Let’s start with the obvious: No one actually knows the best path forward for the Democratic Party in 2024, and all options in front of us are bad. A second Biden term is seeming less and less likely, and Democratic voters and pundits like seem increasingly nervous that we’re marching to our own funeral. But the prospect of challenging an incumbent president just a few months before an election also seems hubristic and dangerous, especially when the Democratic Party is deeply divided, the vice president is unpopular and has been largely marginalized, and there is no obvious Plan B. The worst of all worlds seems to be a scenario in which Biden continues his campaign but the party mutinies and an ugly replacement battle fails at everything except mortally injuring an already weak candidate.
It is hard to overstate the stakes of this election. Joe Biden surely understands them as well. Which is why I hope that, in the aftermath of this debate, he is doing some serious soul-searching with his advisers, his colleagues, and the person he seems to trust most, his wife Jill.
The catastrophic debate between President Joe Biden and former President Donald Trump on Thursday was a wake-up call even for many Biden partisans that this president, for all the good he’s done in office, is struggling to make his case to the American people and does indeed come across as a struggling elderly man who may be kind and respectable but increasingly lacks the cognitive sharpness to hold the most powerful office in the world.
At the same time, the threat of a second Trump presidency is enormous, far bigger than most Americans seem to grasp—Trump is scheming on a radical executive power-grab which could put everything from the Fed to control of the media in his hands, while he also promises vast human rights abuses, an end to a freedom-and-democracy-pursuing liberal international order, and a series of economic plans that would radically drive up prices and plunge the nation into financial free-fall. It’s no exaggeration to say that a second Trump presidency could mean everything from the termination of abortion rights nationwide, to deportation camps for immigrants, to the end of America as a beacon of economic and political stability, to the rise of global autocratic and imperialist power from Russia, China, and other dangerous actors.
Many Democratic voters are no doubt wishing that Biden hadn’t run again, and that a new candidate could have been selected months ago. But we can’t turn back the clock. And frankly, anyone who tells you they know the best way for Democrats to win is lying to themselves, to you, or probably both. Voters may not buy the argument that Trump is so dangerous they should support a man they believe to be cognitively unfit for the job, even if many of us believe it’s true (as I do) that Trump is uniquely dangerous, and also that Biden is slower but not actually incapable of carrying out the duties of the presidency. The case for Biden, at this point, hinges either on telling voters that what they’re seeing isn’t real—that Biden is fine and as sharp as ever—or that the stakes are so high they should simply ignore very obvious and troubling deficiencies. I hope voters are willing to do the latter, but it’s not exactly a compelling campaign slogan.

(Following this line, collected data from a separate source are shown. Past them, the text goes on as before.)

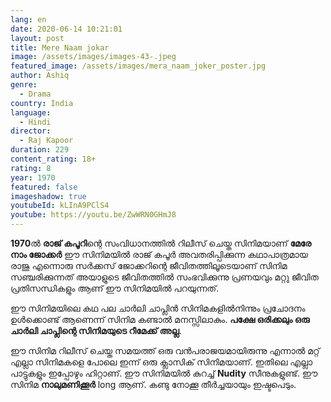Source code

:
 ```yaml
---
lang: en
date: 2020-06-14 10:21:01
layout: post
title: Mere Naam jokar
image: /assets/images/images-43-.jpeg
featured_image: /assets/images/mera_naam_joker_poster.jpg
author: Ashiq
genre:
  - Drama
country: India
language:
  - Hindi
director:
  - Raj Kapoor
duration: 229
content_rating: 18+
rating: 8
year: 1970
featured: false
imageshadow: true
youtubeId: kLInA9PClS4
youtube: https://youtu.be/ZwWRN0GHmJ8
---
```

**1970**ൽ **രാജ് കപൂറി**ന്റെ സംവിധാനത്തിൽ റിലീസ് ചെയ്ത സിനിമയാണ് **മേരേ നാം ജോക്കർ** ഈ സിനിമയിൽ രാജ് കപൂർ അവതരിപ്പിക്കുന്ന കഥാപാത്രമായ രാജു എന്നൊരു സർക്കസ് ജോക്കറിന്റെ ജീവിതത്തിലൂടെയാണ് സിനിമ സഞ്ചരിക്കുന്നത്
അയാളുടെ ജീവിതത്തിൽ സംഭവിക്കുന്നു പ്രണയവും മറ്റു ജീവിത പ്രതിസന്ധികളും ആണ് ഈ സിനിമയിൽ പറയുന്നത്.

ഈ സിനിമയിലെ കഥ പല ചാർലി ചാപ്ലിൻ  സിനിമകളിൽനിന്നും പ്രചോദനം ഉൾക്കൊണ്ട് ആണെന്ന്  സിനിമ കണ്ടാൽ മനസ്സിലാകും. **പക്ഷേ ഒരിക്കലും ഒരു ചാർലി ചാപ്ലിന്റെ സിനിമയുടെ റീമേക്ക് അല്ല**.

ഈ സിനിമ റിലീസ് ചെയ്ത സമയത്ത് ഒരു വൻപരാജയമായിരുന്നു എന്നാൽ മറ്റ് എല്ലാ സിനിമകളെ പോലെ ഇന്ന് ഒരു ക്ലാസിക് സിനിമയാണ്. ഇതിലെ എല്ലാ പാട്ടുകളും ഇപ്പോഴും ഹിറ്റാണ്. ഈ സിനിമയിൽ കുറച്ച് **Nudity** സീനുകളുണ്ട്.
ഈ സിനിമ **നാലുമണിക്കൂർ** long ആണ്. കണ്ടു നോക്കൂ തീർച്ചയായും ഇഷ്ടപെടും.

A replacement candidate selected at the convention also isn’t an easy solution, given that the Democratic Party is already profoundly divided, with many on its left flank threatening to pull their votes from Biden and protest the convention over Israel’s war in Gaza, while a farther-left candidate would be a non-starter for a great many moderates the party needs to beat Trump. There is no Bright Young Thing primed to swoop in, unite the left with the middle, and save the day. A weak and Balkanized party picking a late-stage replacement for a presidential candidate is a recipe for a bloodbath where everyone comes out badly wounded and politically hobbled.
This is simply a no-good very-bad place to be in.
In this sea of imperfect choices, though, we need a president who is willing to look hard at what is in the best interests of his party and the American people. And we need those around him to act not out of blind loyalty to a man they love and respect, but out of fealty to the American public—a choice that, thankfully, serves Biden’s interests as well. His choice to run again was understandable—he was mostly doing good and wanted to do more, and he’s a guy who has dreamed of being president his entire adult life—but also overconfident and wrong.
It's time for Biden’s inner circle to do the hardest things friends, colleagues, and loved ones can do: Intervene, knowing it will be tremendously hurtful to the person you care about. The needed interventionists include Biden’s long-time friends and advisers, including those closest to him in the White House; it includes his Democratic predecessors Barack Obama and Bill Clinton, both sharp political and strategic minds. And it must include his wife.
Jill Biden no doubt wants to salve her husband’s post-debate wounds, and may herself be in denial about how bad things are. But she does not seem like the kind of yes-honey spouse who contorts reality and herself to please her man. Unlike the last presidential family, the Bidens seem to have a marriage built on mutual respect and admiration; both seem to take each other’s counsel seriously. Joe’s choices are not Jill’s and vice-versa, and she is certainly far down the list of people to blame for the mess we’re collectively in. But she is in a uniquely influential position, and she does seem to be an intelligent, thoughtful, compassionate person who her husband listens to for a reason. Right now, we all need her to step up—not to tell her husband what to do, but to push him to really reflect on what is best for the country, and the hard choices that may be necessary to save it.